WHAT IS NEEDED >> Extract, from the records beneath this instruction, each line that contains the word "hemos".

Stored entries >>
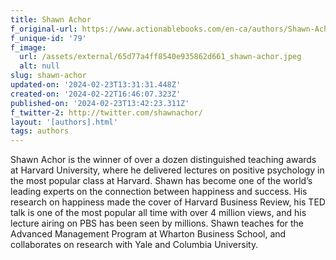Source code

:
 ```yaml
---
title: Shawn Achor
f_original-url: https://www.actionablebooks.com/en-ca/authors/Shawn-Achor/
f_unique-id: '79'
f_image:
  url: /assets/external/65d77a4ff8540e935862d661_shawn-achor.jpeg
  alt: null
slug: shawn-achor
updated-on: '2024-02-23T13:31:31.448Z'
created-on: '2024-02-22T16:46:07.323Z'
published-on: '2024-02-23T13:42:23.311Z'
f_twitter-2: http://twitter.com/shawnachor/
layout: '[authors].html'
tags: authors
---
```


Shawn Achor is the winner of over a dozen distinguished teaching awards at Harvard University, where he delivered lectures on positive psychology in the most popular class at Harvard. Shawn has become one of the world’s leading experts on the connection between happiness and success. His research on happiness made the cover of Harvard Business Review, his TED talk is one of the most popular all time with over 4 million views, and his lecture airing on PBS has been seen by millions. Shawn teaches for the Advanced Management Program at Wharton Business School, and collaborates on research with Yale and Columbia University.

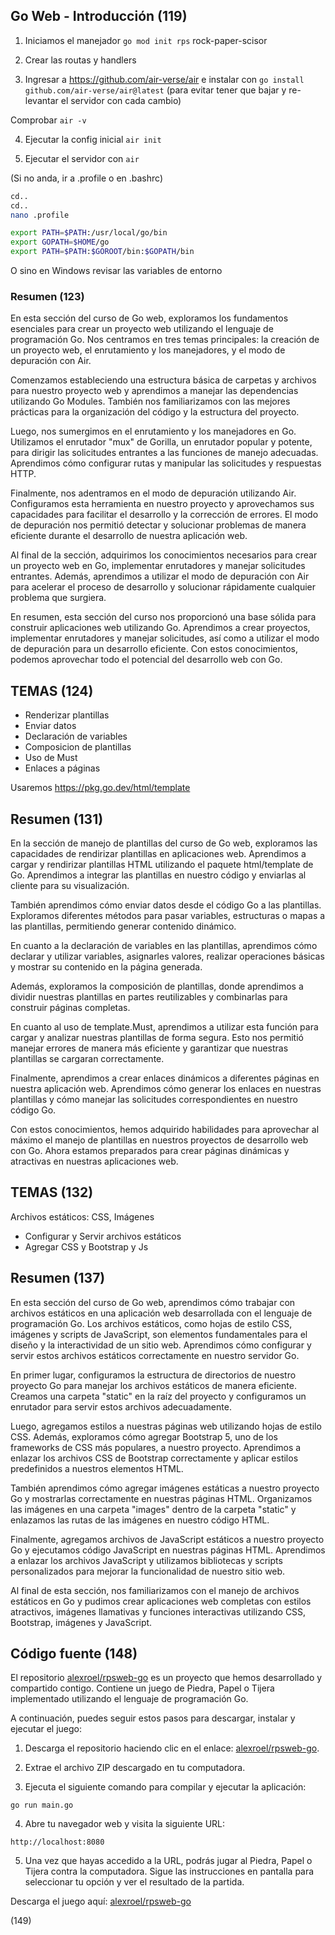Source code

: ## Go Web - Introducción (119)

1. Iniciamos el manejador
   `go mod init rps`
   rock-paper-scisor

2. Crear las routas y handlers

3. Ingresar a https://github.com/air-verse/air e instalar con
   `go install github.com/air-verse/air@latest`
   (para evitar tener que bajar y re-levantar el servidor con cada cambio)

Comprobar
`air -v`

4. Ejecutar la config inicial
   `air init`

5. Ejecutar el servidor con
   `air`

(Si no anda, ir a .profile o en .bashrc)

```bash
cd..
cd..
nano .profile
```

```bash
export PATH=$PATH:/usr/local/go/bin
export GOPATH=$HOME/go
export PATH=$PATH:$GOROOT/bin:$GOPATH/bin
```

O sino en Windows revisar las variables de entorno

### Resumen (123)

En esta sección del curso de Go web, exploramos los fundamentos esenciales para crear un proyecto web utilizando el lenguaje de programación Go. Nos centramos en tres temas principales: la creación de un proyecto web, el enrutamiento y los manejadores, y el modo de depuración con Air.

Comenzamos estableciendo una estructura básica de carpetas y archivos para nuestro proyecto web y aprendimos a manejar las dependencias utilizando Go Modules. También nos familiarizamos con las mejores prácticas para la organización del código y la estructura del proyecto.

Luego, nos sumergimos en el enrutamiento y los manejadores en Go. Utilizamos el enrutador "mux" de Gorilla, un enrutador popular y potente, para dirigir las solicitudes entrantes a las funciones de manejo adecuadas. Aprendimos cómo configurar rutas y manipular las solicitudes y respuestas HTTP.

Finalmente, nos adentramos en el modo de depuración utilizando Air. Configuramos esta herramienta en nuestro proyecto y aprovechamos sus capacidades para facilitar el desarrollo y la corrección de errores. El modo de depuración nos permitió detectar y solucionar problemas de manera eficiente durante el desarrollo de nuestra aplicación web.

Al final de la sección, adquirimos los conocimientos necesarios para crear un proyecto web en Go, implementar enrutadores y manejar solicitudes entrantes. Además, aprendimos a utilizar el modo de depuración con Air para acelerar el proceso de desarrollo y solucionar rápidamente cualquier problema que surgiera.

En resumen, esta sección del curso nos proporcionó una base sólida para construir aplicaciones web utilizando Go. Aprendimos a crear proyectos, implementar enrutadores y manejar solicitudes, así como a utilizar el modo de depuración para un desarrollo eficiente. Con estos conocimientos, podemos aprovechar todo el potencial del desarrollo web con Go.

## TEMAS (124)

- Renderizar plantillas
- Enviar datos
- Declaración de variables
- Composicion de plantillas
- Uso de Must
- Enlaces a páginas

Usaremos https://pkg.go.dev/html/template

## Resumen (131)

En la sección de manejo de plantillas del curso de Go web, exploramos las capacidades de rendirizar plantillas en aplicaciones web. Aprendimos a cargar y rendirizar plantillas HTML utilizando el paquete html/template de Go. Aprendimos a integrar las plantillas en nuestro código y enviarlas al cliente para su visualización.

También aprendimos cómo enviar datos desde el código Go a las plantillas. Exploramos diferentes métodos para pasar variables, estructuras o mapas a las plantillas, permitiendo generar contenido dinámico.

En cuanto a la declaración de variables en las plantillas, aprendimos cómo declarar y utilizar variables, asignarles valores, realizar operaciones básicas y mostrar su contenido en la página generada.

Además, exploramos la composición de plantillas, donde aprendimos a dividir nuestras plantillas en partes reutilizables y combinarlas para construir páginas completas.

En cuanto al uso de template.Must, aprendimos a utilizar esta función para cargar y analizar nuestras plantillas de forma segura. Esto nos permitió manejar errores de manera más eficiente y garantizar que nuestras plantillas se cargaran correctamente.

Finalmente, aprendimos a crear enlaces dinámicos a diferentes páginas en nuestra aplicación web. Aprendimos cómo generar los enlaces en nuestras plantillas y cómo manejar las solicitudes correspondientes en nuestro código Go.

Con estos conocimientos, hemos adquirido habilidades para aprovechar al máximo el manejo de plantillas en nuestros proyectos de desarrollo web con Go. Ahora estamos preparados para crear páginas dinámicas y atractivas en nuestras aplicaciones web.

## TEMAS (132)

Archivos estáticos: CSS, Imágenes

- Configurar y Servir archivos estáticos
- Agregar CSS y Bootstrap y Js

## Resumen (137)

En esta sección del curso de Go web, aprendimos cómo trabajar con archivos estáticos en una aplicación web desarrollada con el lenguaje de programación Go. Los archivos estáticos, como hojas de estilo CSS, imágenes y scripts de JavaScript, son elementos fundamentales para el diseño y la interactividad de un sitio web. Aprendimos cómo configurar y servir estos archivos estáticos correctamente en nuestro servidor Go.

En primer lugar, configuramos la estructura de directorios de nuestro proyecto Go para manejar los archivos estáticos de manera eficiente. Creamos una carpeta "static" en la raíz del proyecto y configuramos un enrutador para servir estos archivos adecuadamente.

Luego, agregamos estilos a nuestras páginas web utilizando hojas de estilo CSS. Además, exploramos cómo agregar Bootstrap 5, uno de los frameworks de CSS más populares, a nuestro proyecto. Aprendimos a enlazar los archivos CSS de Bootstrap correctamente y aplicar estilos predefinidos a nuestros elementos HTML.

También aprendimos cómo agregar imágenes estáticas a nuestro proyecto Go y mostrarlas correctamente en nuestras páginas HTML. Organizamos las imágenes en una carpeta "images" dentro de la carpeta "static" y enlazamos las rutas de las imágenes en nuestro código HTML.

Finalmente, agregamos archivos de JavaScript estáticos a nuestro proyecto Go y ejecutamos código JavaScript en nuestras páginas HTML. Aprendimos a enlazar los archivos JavaScript y utilizamos bibliotecas y scripts personalizados para mejorar la funcionalidad de nuestro sitio web.

Al final de esta sección, nos familiarizamos con el manejo de archivos estáticos en Go y pudimos crear aplicaciones web completas con estilos atractivos, imágenes llamativas y funciones interactivas utilizando CSS, Bootstrap, imágenes y JavaScript.

## Código fuente (148)

El repositorio [alexroel/rpsweb-go](https://github.com/alexroel/rpsweb-go) es un proyecto que hemos desarrollado y compartido contigo. Contiene un juego de Piedra, Papel o Tijera implementado utilizando el lenguaje de programación Go.

A continuación, puedes seguir estos pasos para descargar, instalar y ejecutar el juego:

1. Descarga el repositorio haciendo clic en el enlace: [alexroel/rpsweb-go](https://github.com/alexroel/rpsweb-go/archive/refs/heads/main.zip).

2. Extrae el archivo ZIP descargado en tu computadora.

3. Ejecuta el siguiente comando para compilar y ejecutar la aplicación:

`go run main.go`

4. Abre tu navegador web y visita la siguiente URL:

`http://localhost:8080`

5. Una vez que hayas accedido a la URL, podrás jugar al Piedra, Papel o Tijera contra la computadora. Sigue las instrucciones en pantalla para seleccionar tu opción y ver el resultado de la partida.

Descarga el juego aquí: [alexroel/rpsweb-go](https://github.com/alexroel/rpsweb-go/archive/refs/heads/main.zip)

(149)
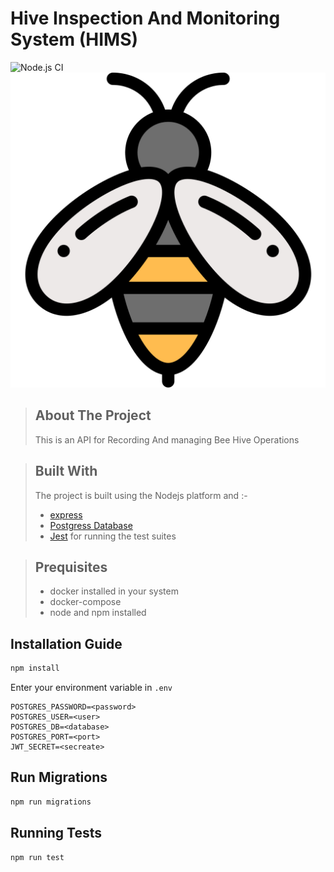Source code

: # Hive Inspection And Monitoring System (HIMS)
![Node.js CI](https://github.com/omondibrian/HIMS-Backend/workflows/Node.js%20CI/badge.svg)
![My Imge](./bee.svg)

>## About The Project
>This is an API for Recording And managing Bee Hive Operations

>## Built With
>The project is built using the Nodejs platform and :-
>* [express](https://www.express.com/)
>* [Postgress Database](https://www.postgresql.org/)
>* [Jest](https://jestjs.io/docs/en/getting-started) for running the test suites

>## Prequisites
>- docker installed in your system
>- docker-compose
>- node and npm installed

## Installation Guide
```sh
npm install
```
 Enter your environment variable  in `.env`
   ```
   POSTGRES_PASSWORD=<password>
   POSTGRES_USER=<user>
   POSTGRES_DB=<database>
   POSTGRES_PORT=<port>
   JWT_SECRET=<secreate>
   ```
## Run Migrations
```sh
npm run migrations
```
## Running Tests
```sh
npm run test
```

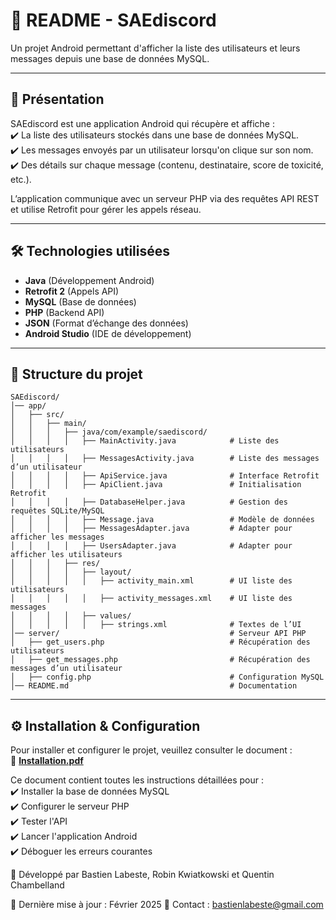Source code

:# 📌 README - SAEdiscord  
Un projet Android permettant d'afficher la liste des utilisateurs et leurs messages depuis une base de données MySQL.  

---

## 🚀 Présentation  
SAEdiscord est une application Android qui récupère et affiche :  
✔️ La liste des utilisateurs stockés dans une base de données MySQL.  
✔️ Les messages envoyés par un utilisateur lorsqu'on clique sur son nom.  
✔️ Des détails sur chaque message (contenu, destinataire, score de toxicité, etc.).  

L’application communique avec un serveur PHP via des requêtes API REST et utilise Retrofit pour gérer les appels réseau.  

---

## 🛠️ Technologies utilisées  
- **Java** (Développement Android)  
- **Retrofit 2** (Appels API)  
- **MySQL** (Base de données)  
- **PHP** (Backend API)  
- **JSON** (Format d’échange des données)  
- **Android Studio** (IDE de développement)  

---

## 📂 Structure du projet  
```plaintext
SAEdiscord/
│── app/
│   ├── src/
│   │   ├── main/
│   │   │   ├── java/com/example/saediscord/
│   │   │   │   ├── MainActivity.java            # Liste des utilisateurs  
│   │   │   │   ├── MessagesActivity.java        # Liste des messages d’un utilisateur  
│   │   │   │   ├── ApiService.java              # Interface Retrofit  
│   │   │   │   ├── ApiClient.java               # Initialisation Retrofit  
│   │   │   │   ├── DatabaseHelper.java          # Gestion des requêtes SQLite/MySQL  
│   │   │   │   ├── Message.java                 # Modèle de données  
│   │   │   │   ├── MessagesAdapter.java         # Adapter pour afficher les messages  
│   │   │   │   ├── UsersAdapter.java            # Adapter pour afficher les utilisateurs  
│   │   │   ├── res/
│   │   │   │   ├── layout/
│   │   │   │   │   ├── activity_main.xml        # UI liste des utilisateurs  
│   │   │   │   │   ├── activity_messages.xml    # UI liste des messages  
│   │   │   │   ├── values/
│   │   │   │   │   ├── strings.xml              # Textes de l’UI  
│── server/                                      # Serveur API PHP  
│   ├── get_users.php                            # Récupération des utilisateurs  
│   ├── get_messages.php                         # Récupération des messages d’un utilisateur  
│   ├── config.php                               # Configuration MySQL  
│── README.md                                    # Documentation  
```
---


## ⚙️ Installation & Configuration  

Pour installer et configurer le projet, veuillez consulter le document :  
📄 **[Installation.pdf](./Installation.pdf)**  

Ce document contient toutes les instructions détaillées pour :  
✔️ Installer la base de données MySQL  
✔️ Configurer le serveur PHP  
✔️ Tester l'API  
✔️ Lancer l'application Android  
✔️ Déboguer les erreurs courantes  


🚀 Développé par
Bastien Labeste, Robin Kwiatkowski et Quentin Chambelland

📅 Dernière mise à jour : Février 2025
📧 Contact : bastienlabeste@gmail.com

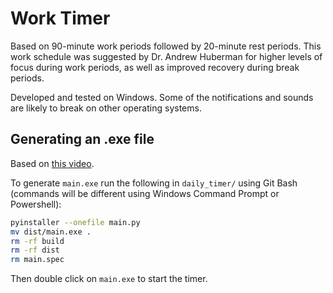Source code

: # Work Timer

Based on 90-minute work periods followed by 20-minute rest periods. This work schedule was suggested by Dr. Andrew Huberman for higher levels of focus during work periods, as well as improved recovery during break periods.

Developed and tested on Windows. Some of the notifications and sounds are likely to break on other operating systems.

## Generating an .exe file

Based on [this video](https://www.youtube.com/watch?v=UZX5kH72Yx4).

To generate `main.exe` run the following in `daily_timer/` using Git Bash (commands will be different using Windows Command Prompt or Powershell):

```bash
pyinstaller --onefile main.py
mv dist/main.exe .
rm -rf build
rm -rf dist
rm main.spec
```

Then double click on `main.exe` to start the timer.
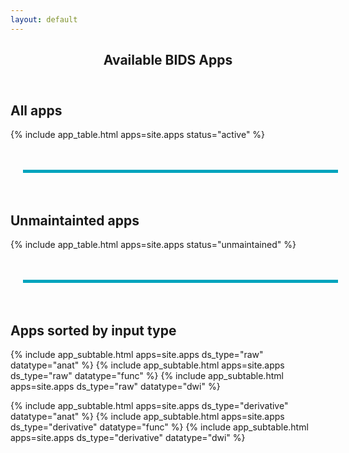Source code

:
 ```yaml
---
layout: default
---
```


<article class="post-container post-container--single">

  <header class="post-header">
    <h1 class="post-title">Available BIDS Apps</h1>
  </header>

  <h2>All apps</h2>

  {% include app_table.html apps=site.apps status="active" %}

  <div style="width: 100%; padding: 20px">
    <hr style="height:5px; background-color:#00A4BD; border-width:0;">
  </div>

  <h2>Unmaintainted apps</h2>

  {% include app_table.html apps=site.apps status="unmaintained" %}

  <div style="width: 100%; padding: 20px">
    <hr style="height:5px; background-color:#00A4BD; border-width:0;">
  </div>

  <h2>Apps sorted by input type</h2>

  {% include app_subtable.html apps=site.apps ds_type="raw" datatype="anat" %}
  {% include app_subtable.html apps=site.apps ds_type="raw" datatype="func" %}
  {% include app_subtable.html apps=site.apps ds_type="raw" datatype="dwi" %}

  {% include app_subtable.html apps=site.apps ds_type="derivative" datatype="anat" %}
  {% include app_subtable.html apps=site.apps ds_type="derivative" datatype="func" %}
  {% include app_subtable.html apps=site.apps ds_type="derivative" datatype="dwi" %}

</article>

FINISHED EXERCISE >>
Con estos conocimientos, hemos adquirido habilidades para aprovechar al máximo el manejo de plantillas en nuestros proyectos de desarrollo web con Go. Ahora estamos preparados para crear páginas dinámicas y atractivas en nuestras aplicaciones web.
El repositorio [alexroel/rpsweb-go](https://github.com/alexroel/rpsweb-go) es un proyecto que hemos desarrollado y compartido contigo. Contiene un juego de Piedra, Papel o Tijera implementado utilizando el lenguaje de programación Go.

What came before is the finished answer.